Some Web sites or software (such as Matlab) restrict access to computers on the MIT network. This of course poses problems when you’re traveling. A Virtual Private Network (VPN) creates a encrypted “tunnel” through your outside connection to MITnet and gives your computer an MIT IP address, so that you appear to be on the MIT network.

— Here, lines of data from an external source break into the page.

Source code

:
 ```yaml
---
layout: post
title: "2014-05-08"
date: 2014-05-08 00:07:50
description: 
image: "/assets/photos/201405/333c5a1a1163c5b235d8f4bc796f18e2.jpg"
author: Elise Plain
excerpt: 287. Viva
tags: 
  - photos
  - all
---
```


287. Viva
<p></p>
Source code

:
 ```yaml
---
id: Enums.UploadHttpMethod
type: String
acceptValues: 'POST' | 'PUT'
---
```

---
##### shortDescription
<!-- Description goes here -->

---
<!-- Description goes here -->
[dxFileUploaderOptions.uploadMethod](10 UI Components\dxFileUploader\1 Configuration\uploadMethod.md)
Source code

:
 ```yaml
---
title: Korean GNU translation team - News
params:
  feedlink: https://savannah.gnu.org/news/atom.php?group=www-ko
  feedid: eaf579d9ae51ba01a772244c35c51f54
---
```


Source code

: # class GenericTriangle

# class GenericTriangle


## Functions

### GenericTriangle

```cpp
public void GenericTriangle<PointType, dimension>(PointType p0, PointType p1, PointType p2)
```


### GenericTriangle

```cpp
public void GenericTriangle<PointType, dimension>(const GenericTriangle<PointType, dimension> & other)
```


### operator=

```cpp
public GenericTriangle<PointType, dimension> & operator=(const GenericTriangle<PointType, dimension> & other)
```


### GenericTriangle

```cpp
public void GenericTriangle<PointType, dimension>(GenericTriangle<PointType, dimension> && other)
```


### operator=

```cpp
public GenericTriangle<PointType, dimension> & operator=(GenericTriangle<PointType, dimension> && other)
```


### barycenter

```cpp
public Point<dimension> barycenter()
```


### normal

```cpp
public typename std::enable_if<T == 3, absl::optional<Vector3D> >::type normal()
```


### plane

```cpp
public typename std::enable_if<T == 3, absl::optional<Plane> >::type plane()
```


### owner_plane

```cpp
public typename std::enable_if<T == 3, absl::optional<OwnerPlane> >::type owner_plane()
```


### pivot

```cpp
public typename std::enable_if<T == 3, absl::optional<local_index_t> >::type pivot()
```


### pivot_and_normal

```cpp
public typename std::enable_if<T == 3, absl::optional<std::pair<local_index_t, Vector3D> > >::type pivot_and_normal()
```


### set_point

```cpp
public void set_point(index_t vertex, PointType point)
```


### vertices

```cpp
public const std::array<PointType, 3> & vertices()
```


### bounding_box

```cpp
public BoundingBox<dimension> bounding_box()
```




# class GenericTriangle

You only need the VPN if you are connecting from off-campus; dorm and FSILG residents are already on MITnet. The MIT VPN Client is available for Linux, Macintosh, and Windows. You can download the VPN software from http://web.mit.edu/ist/services/network/vpn.html. Be sure to read the “Known Issues at MIT” page for your platform.

How do I set up my personal computer to print to Athena cluster printers?

There are a couple of ways to set this up. Older students may be familiar with KLP / KLPR, an application that allows you to authenticate with Kerberos to cluster printers. However, the Kerberos requirement is being dropped for this term. (At the time of writing, the change is expected to be in place by Friday.)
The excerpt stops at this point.